Doğmadan lanetlenen kadınlardır onlar.
khaled hosseini'nin ağlatan, insanın içini parçalayan kitabıdır. bir diğeri de uçurtma avcısı'dır. iki kitabı üst üste okumuş biri olarak şiddetle tavsiye ederim. kitabı okurken meryem'in çektiklerine, leyla'nın acılarına ortak oluyorsunuz. afganistan'da yaşanan dramı görüyorsunuz.
bu kentin ne çatısını aydınlatan ayları sayabilirsin,
ne de duvarlarının gerisine gizlenen bin muhteşem güneşi...
hatırladığımda hala daha içime hüzün düşüren kitaptır. meryem gibi milyonlarca kadın olduğunu düşündükçe daha da parçalanıyor insanın içi.
"nereye giderseniz gidin, ülkeniz peşinizden gelir. artık siz orada yaşamasanız da o içinizde yaşar." ayrıca isimlerin sonuna 'co' eklemek kitabın başlıca yan etkilerindendir.'co' farsça bir sözcük olup, sevgili manasında kullanıldığı tahmin edilmektedir.

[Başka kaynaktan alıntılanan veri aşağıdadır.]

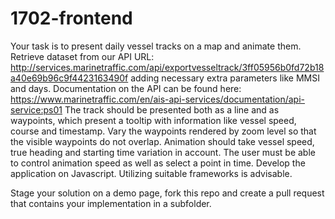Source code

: # 1702-frontend

Your task is to present daily vessel tracks on a map and animate them.
Retrieve dataset from our API URL: http://services.marinetraffic.com/api/exportvesseltrack/3ff05956b0fd72b18a40e69b96c9f4423163490f adding necessary extra parameters like MMSI and days.
Documentation on the API can be found here: https://www.marinetraffic.com/en/ais-api-services/documentation/api-service:ps01
The track should be presented both as a line and as waypoints, which present a tooltip with information like vessel speed, course and timestamp.
Vary the waypoints rendered by zoom level so that the visible waypoints do not overlap. Animation should take vessel speed, true heading and starting time variation in account.
The user must be able to control animation speed as well as select a point in time. Develop the application on Javascript. Utilizing suitable frameworks is advisable.

Stage your solution on a demo page, fork this repo and create a pull request that contains your implementation in a subfolder.



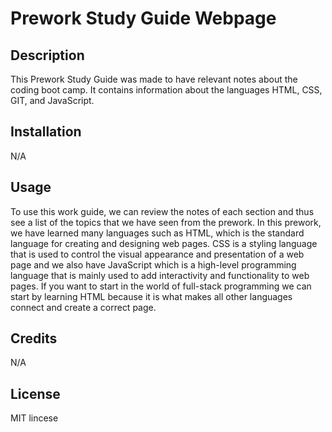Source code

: # Prework Study Guide Webpage

## Description
This Prework Study Guide was made to have relevant notes about the coding boot camp. It contains information about the languages HTML, CSS, GIT, and JavaScript.


## Installation

N/A

## Usage

To use this work guide, we can review the notes of each section and thus see a list of the topics that we have seen from the prework. In this prework, we have learned many languages such as HTML, which is the standard language for creating and designing web pages.
CSS is a styling language that is used to control the visual appearance and presentation of a web page and we also have JavaScript which is a high-level programming language that is mainly used to add interactivity and functionality to web pages. If you want to start in the world of full-stack programming we can start by learning HTML because it is what makes all other languages connect and create a correct page.

## Credits

N/A

## License

MIT lincese

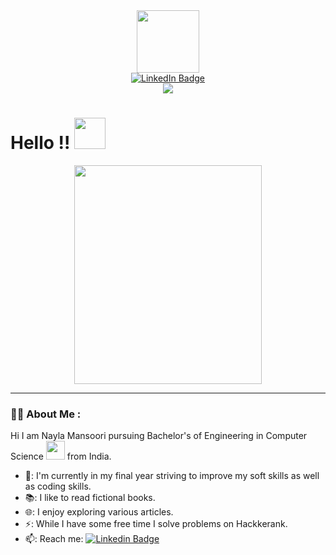 <div id="header" align="center">
  <img src="https://media.giphy.com/media/C76xta49gAXJXtO8ok/giphy.gif" width="100"/>
</div>

<div id="badges" align="center">
  <a href "https://www.linkedin.com/in/nayla-mansoori-327665220">
  <img src="https://img.shields.io/badge/LindkedIn-blue?style=for-the-badge&logo=linkedin&logoColor=white" alt="LinkedIn Badge"/>
  </a>
</div>

<div id="badges" align="center">
  <img src="https://komarev.com/ghpvc/?username=Nayla-Mansoori-23&style=flat-square&color=blue" alt=" "/>
</div>

<h1>
  Hello !!
  <img src="https://media.giphy.com/media/CoLgHLFwzPMHgWcdMf/giphy.gif" width="50px"/>
</h1>

<div align="center">
  <img src="https://media.giphy.com/media/7VbK6cFXvSgBpFMnfC/giphy.gif" width="300" height="350"/>
</div>

---

### 👩‍💻 About Me :
Hi I am Nayla Mansoori pursuing Bachelor's of Engineering in Computer Science <img src="https://media.giphy.com/media/WUlplcMpOCEmTGBtBW/giphy.gif" width="30"> from India.
- 🏫: I'm currently in my final year striving to improve my soft skills as well as coding skills.
- 📚: I like to read fictional books.
- 🌐: I enjoy exploring various articles.
- ⚡: While I have some free time I solve problems on Hackkerank.
- 📫: Reach me: [![Linkedin Badge](https://img.shields.io/badge/LindkedIn-blue?style=flat&logo=linkedin&logoColor=white)](https://www.linkedin.com/in/nayla-mansoori-327665220)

taliban yönetiminde bir devlet. bir yanda gayri- meşru 'harami' meryem. çocukluğundan başlayan talihsiz hayatı, bir aileye duyduğu özlem, zorunlu yapılan bir evlilik, hiç bir zaman sevilmeyen, cahil, köylü kızı, güzel bile sayılamayacak uzun yüzlü 'volga' meryem.
öte yanda ise öğretmen bir babaya modern bir anneye sahip, okullu, zeki, melekleri kıskandıracak güzellikte, gerçek aşkı tatmış 'benz' leyla.
savaşın soğuk yüzü, ölen insanlar, dağılan aileler.. kaderlerine boyun eğen iki kadının kesişen hayatları. çaresizlik içinde birbirlerine kenetlenmeleri. şeriat yönetimindeki afganistan' da kadının değersizliği, tabular, kuma hayatı yalın bir şekilde göz önüne serilmiş.
en acıklı kısım meryem' in infaz edilişi ve leyla' nın meryem' in doğduğu evi ziyareti. celil' in meryem' e bıraktığı video kasetteki pinokyo çizgi filmi ise en alıcı bölümdü.
khaled hosseini' nin anlatışı o kadar gerçekçi, duygu dolu ki sizi içine çekmesi zor olmuyor. böylesine güzel, acıklı, yer yer lanet ettiren pişmanlıklarla dolu hikayeyi bir de o ustaca anlatımıyla harmanlayıp böylesine bir başyapıt ortaya koymuştur. kesinlikle okunduğunda pişman olunmayacak, herkesin kendi hayatını sorgulamasını sağlayacak güzide bir eser.
--spoiler--
pusulanın hep kuzeyi gösteren ibresi gibi bir erkeğin suçlayan parmağı da daima, mutlaka bir kadını gösterir. her zaman. bunu hiç unutma, meryem.